# Your goal
Where a line of the data below has the string "House", copy that line.

# Supplied records
----------------

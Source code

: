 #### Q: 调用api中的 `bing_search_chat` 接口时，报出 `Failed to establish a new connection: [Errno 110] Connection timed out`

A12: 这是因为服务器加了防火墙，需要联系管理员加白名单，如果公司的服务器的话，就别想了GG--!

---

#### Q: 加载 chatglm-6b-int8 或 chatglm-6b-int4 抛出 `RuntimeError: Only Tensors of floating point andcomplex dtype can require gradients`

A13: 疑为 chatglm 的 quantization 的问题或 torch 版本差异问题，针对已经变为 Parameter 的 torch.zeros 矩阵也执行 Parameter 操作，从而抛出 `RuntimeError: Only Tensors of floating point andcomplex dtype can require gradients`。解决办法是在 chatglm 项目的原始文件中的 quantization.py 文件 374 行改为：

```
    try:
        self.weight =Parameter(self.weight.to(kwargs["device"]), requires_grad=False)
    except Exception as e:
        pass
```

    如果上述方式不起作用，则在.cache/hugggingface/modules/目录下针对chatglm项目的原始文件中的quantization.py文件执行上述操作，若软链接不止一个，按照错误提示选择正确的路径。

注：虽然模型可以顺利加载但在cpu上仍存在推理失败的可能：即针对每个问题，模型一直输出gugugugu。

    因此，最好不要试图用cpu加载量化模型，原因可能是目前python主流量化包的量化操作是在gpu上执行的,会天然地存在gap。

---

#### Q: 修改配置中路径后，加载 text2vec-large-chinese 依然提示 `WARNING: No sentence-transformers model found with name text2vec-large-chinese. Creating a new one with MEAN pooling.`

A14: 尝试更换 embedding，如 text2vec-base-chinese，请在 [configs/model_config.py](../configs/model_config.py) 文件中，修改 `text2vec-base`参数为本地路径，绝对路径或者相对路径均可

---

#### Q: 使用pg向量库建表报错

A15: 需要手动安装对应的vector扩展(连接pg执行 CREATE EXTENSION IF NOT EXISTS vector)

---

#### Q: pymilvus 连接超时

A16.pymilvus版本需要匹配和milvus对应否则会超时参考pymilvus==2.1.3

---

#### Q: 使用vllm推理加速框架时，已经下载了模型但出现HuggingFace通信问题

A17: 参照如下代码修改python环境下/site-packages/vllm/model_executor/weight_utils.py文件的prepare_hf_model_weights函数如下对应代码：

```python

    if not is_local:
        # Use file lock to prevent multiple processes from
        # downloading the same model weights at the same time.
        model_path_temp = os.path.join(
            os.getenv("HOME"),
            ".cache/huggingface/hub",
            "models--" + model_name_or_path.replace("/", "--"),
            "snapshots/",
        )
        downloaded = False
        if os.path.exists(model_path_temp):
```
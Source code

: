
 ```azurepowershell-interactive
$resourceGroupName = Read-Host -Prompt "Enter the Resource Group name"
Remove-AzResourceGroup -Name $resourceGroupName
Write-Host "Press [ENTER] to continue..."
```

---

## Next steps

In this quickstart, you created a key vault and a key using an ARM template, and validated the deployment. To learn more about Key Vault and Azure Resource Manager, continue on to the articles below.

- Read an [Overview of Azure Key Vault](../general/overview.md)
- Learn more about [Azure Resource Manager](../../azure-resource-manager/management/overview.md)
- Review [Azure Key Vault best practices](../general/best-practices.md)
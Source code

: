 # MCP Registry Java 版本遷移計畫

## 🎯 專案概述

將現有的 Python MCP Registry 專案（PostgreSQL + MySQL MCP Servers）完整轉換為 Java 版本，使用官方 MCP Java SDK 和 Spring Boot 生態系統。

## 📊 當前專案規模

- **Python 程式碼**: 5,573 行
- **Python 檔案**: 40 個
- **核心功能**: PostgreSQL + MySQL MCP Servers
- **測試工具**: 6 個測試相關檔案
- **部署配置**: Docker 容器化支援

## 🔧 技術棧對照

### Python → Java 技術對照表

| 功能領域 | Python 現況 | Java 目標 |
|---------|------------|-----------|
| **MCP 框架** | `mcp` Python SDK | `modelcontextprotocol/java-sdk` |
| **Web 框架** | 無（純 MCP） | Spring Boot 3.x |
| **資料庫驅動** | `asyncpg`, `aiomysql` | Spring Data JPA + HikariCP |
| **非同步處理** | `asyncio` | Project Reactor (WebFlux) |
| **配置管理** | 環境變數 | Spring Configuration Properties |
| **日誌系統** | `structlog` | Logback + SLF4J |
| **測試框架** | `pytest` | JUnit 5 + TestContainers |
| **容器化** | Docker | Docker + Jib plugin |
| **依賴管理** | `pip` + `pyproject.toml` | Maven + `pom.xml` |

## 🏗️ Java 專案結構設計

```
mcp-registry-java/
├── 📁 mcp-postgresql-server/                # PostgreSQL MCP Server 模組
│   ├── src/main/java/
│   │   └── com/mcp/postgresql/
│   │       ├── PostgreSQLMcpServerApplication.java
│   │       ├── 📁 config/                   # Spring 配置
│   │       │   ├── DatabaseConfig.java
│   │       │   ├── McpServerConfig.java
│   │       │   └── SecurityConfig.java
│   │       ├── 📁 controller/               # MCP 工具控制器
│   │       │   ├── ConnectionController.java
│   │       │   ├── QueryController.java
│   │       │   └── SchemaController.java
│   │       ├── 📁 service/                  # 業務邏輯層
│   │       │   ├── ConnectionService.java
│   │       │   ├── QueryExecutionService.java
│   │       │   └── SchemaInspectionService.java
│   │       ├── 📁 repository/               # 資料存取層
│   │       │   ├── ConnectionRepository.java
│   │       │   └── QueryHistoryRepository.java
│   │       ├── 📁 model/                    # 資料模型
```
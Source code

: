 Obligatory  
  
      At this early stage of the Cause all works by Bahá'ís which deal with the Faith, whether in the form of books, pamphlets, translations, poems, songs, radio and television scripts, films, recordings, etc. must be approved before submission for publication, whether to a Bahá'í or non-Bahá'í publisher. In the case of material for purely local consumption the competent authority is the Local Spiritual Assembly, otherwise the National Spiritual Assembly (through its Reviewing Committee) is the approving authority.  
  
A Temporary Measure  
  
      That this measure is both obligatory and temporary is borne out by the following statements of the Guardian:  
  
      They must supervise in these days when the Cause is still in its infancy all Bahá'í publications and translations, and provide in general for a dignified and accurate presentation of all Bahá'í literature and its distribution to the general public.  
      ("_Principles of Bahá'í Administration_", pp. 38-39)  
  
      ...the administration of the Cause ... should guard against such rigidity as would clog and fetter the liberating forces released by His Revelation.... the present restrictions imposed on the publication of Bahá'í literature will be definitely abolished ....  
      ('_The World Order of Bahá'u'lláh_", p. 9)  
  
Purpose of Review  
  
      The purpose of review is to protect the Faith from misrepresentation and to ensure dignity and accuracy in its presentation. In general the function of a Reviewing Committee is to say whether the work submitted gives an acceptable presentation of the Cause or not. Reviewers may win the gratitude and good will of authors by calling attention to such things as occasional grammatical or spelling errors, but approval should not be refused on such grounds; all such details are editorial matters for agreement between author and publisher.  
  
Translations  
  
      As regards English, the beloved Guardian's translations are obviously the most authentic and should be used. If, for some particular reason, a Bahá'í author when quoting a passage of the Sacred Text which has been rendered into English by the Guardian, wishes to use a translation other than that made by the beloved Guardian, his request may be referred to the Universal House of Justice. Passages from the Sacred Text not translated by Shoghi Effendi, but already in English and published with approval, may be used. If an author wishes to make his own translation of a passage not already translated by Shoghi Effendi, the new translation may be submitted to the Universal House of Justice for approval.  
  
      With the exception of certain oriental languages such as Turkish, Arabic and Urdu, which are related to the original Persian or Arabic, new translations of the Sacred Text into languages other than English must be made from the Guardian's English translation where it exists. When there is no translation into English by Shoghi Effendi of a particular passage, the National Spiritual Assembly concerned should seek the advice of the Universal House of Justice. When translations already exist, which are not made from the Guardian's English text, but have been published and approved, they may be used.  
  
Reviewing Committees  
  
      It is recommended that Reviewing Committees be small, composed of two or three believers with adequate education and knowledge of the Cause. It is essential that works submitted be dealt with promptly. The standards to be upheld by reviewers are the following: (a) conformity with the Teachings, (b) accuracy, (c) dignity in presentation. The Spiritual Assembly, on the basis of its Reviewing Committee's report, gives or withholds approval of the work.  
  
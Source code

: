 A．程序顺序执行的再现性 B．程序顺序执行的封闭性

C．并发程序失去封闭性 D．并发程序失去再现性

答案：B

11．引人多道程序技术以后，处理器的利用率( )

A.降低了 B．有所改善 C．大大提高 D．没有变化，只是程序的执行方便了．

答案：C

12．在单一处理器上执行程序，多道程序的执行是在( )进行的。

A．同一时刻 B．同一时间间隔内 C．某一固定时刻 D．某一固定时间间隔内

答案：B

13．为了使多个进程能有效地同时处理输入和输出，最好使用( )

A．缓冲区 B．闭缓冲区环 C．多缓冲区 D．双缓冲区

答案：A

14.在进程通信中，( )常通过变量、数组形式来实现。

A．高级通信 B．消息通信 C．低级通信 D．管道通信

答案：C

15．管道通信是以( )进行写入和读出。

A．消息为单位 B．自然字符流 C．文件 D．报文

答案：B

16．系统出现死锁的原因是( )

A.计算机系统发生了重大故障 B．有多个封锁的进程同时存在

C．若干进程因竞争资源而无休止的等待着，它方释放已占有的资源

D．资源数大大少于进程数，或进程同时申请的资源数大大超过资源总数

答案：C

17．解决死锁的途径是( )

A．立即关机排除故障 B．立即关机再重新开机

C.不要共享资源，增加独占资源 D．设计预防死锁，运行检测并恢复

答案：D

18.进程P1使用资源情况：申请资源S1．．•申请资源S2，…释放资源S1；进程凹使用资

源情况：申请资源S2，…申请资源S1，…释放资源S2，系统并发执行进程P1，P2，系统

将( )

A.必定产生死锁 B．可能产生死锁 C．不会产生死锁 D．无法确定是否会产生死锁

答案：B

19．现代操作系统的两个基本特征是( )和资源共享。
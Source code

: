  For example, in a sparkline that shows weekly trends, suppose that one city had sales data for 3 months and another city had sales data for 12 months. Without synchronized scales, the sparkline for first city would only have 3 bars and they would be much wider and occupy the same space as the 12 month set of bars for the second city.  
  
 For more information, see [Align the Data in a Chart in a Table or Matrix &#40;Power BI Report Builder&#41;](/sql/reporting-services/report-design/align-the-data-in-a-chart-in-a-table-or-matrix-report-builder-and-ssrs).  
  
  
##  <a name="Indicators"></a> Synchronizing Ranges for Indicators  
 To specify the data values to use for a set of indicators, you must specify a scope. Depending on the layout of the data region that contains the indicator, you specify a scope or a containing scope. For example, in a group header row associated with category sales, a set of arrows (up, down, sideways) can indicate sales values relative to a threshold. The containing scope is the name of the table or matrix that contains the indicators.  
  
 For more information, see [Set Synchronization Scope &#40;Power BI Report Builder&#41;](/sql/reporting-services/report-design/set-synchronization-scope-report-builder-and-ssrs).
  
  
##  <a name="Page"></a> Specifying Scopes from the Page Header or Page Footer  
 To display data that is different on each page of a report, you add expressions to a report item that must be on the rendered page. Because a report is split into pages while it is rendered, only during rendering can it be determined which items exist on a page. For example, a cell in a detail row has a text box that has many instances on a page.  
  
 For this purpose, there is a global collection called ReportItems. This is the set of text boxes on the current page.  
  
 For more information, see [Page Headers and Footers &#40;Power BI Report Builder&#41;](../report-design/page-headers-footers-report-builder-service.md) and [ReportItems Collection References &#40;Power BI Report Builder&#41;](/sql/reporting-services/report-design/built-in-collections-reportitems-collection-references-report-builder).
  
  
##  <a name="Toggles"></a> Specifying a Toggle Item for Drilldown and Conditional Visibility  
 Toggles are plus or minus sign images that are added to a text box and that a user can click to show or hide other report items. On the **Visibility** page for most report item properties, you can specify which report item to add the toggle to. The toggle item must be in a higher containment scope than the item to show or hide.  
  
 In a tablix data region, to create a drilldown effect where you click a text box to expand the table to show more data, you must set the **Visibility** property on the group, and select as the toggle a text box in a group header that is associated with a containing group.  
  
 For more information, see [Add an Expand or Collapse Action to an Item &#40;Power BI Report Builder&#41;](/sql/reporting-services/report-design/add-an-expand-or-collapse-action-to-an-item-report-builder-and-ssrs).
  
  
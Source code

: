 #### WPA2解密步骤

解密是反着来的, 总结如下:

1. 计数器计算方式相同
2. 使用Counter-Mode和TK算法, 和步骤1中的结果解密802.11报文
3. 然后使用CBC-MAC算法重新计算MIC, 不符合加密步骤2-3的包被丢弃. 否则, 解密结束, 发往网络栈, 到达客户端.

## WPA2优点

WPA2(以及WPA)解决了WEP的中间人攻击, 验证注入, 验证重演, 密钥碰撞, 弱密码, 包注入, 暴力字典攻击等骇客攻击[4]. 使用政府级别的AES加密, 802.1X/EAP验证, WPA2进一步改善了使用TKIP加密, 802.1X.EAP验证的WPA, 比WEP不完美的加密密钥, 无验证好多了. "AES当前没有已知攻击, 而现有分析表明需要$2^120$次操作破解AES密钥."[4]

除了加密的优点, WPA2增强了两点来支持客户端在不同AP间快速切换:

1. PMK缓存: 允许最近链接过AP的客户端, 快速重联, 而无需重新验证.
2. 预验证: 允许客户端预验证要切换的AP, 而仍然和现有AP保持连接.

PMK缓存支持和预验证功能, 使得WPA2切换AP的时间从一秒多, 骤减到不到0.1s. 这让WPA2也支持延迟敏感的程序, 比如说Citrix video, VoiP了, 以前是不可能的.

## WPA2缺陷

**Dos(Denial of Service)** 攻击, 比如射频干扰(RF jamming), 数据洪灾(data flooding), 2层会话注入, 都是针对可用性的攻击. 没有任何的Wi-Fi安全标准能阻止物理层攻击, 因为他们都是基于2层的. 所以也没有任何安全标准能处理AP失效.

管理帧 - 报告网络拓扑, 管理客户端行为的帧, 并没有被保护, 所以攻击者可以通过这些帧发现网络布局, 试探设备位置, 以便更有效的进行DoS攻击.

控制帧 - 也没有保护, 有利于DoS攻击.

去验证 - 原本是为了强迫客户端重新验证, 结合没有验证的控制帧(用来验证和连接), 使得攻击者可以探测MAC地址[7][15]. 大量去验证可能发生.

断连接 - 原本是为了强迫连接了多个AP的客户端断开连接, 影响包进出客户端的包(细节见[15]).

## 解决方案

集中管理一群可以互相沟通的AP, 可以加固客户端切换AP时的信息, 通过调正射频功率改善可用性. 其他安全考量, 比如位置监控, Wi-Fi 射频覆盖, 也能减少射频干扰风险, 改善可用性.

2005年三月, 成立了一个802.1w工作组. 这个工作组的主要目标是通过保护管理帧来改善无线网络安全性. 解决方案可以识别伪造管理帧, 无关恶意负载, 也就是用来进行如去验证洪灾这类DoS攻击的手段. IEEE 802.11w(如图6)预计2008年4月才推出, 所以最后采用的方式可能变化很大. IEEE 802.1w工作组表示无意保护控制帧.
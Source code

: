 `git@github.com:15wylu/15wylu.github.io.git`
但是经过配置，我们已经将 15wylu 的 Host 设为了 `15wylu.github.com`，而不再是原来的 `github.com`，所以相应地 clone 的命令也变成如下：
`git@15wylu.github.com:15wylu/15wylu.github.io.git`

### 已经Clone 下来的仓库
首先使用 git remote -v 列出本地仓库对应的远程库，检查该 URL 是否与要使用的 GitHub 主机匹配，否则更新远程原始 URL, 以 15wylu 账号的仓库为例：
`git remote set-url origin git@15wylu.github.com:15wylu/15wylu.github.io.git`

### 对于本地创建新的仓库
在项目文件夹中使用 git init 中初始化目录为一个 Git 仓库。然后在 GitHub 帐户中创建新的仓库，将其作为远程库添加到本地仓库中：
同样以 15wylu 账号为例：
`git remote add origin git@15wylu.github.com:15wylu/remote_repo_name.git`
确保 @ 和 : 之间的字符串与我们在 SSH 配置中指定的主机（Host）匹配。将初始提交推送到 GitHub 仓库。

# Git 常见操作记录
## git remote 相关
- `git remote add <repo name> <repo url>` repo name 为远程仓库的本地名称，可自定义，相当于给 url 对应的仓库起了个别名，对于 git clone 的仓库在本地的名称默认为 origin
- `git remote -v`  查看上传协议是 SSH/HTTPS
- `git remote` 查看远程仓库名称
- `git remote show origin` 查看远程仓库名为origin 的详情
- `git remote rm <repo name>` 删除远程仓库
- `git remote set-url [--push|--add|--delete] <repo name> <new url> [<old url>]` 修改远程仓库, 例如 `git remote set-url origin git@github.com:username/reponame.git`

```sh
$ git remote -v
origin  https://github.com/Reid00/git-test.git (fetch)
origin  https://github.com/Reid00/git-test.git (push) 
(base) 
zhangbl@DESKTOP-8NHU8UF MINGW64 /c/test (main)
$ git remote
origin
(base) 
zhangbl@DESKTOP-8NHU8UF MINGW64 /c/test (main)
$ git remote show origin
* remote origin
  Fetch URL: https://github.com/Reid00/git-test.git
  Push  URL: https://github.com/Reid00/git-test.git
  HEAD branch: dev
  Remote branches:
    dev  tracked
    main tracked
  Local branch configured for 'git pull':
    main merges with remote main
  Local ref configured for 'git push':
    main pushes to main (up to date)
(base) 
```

----------------

# Solution to this task
      As regards English, the beloved Guardian's translations are obviously the most authentic and should be used. If, for some particular reason, a Bahá'í author when quoting a passage of the Sacred Text which has been rendered into English by the Guardian, wishes to use a translation other than that made by the beloved Guardian, his request may be referred to the Universal House of Justice. Passages from the Sacred Text not translated by Shoghi Effendi, but already in English and published with approval, may be used. If an author wishes to make his own translation of a passage not already translated by Shoghi Effendi, the new translation may be submitted to the Universal House of Justice for approval.  
      With the exception of certain oriental languages such as Turkish, Arabic and Urdu, which are related to the original Persian or Arabic, new translations of the Sacred Text into languages other than English must be made from the Guardian's English translation where it exists. When there is no translation into English by Shoghi Effendi of a particular passage, the National Spiritual Assembly concerned should seek the advice of the Universal House of Justice. When translations already exist, which are not made from the Guardian's English text, but have been published and approved, they may be used.  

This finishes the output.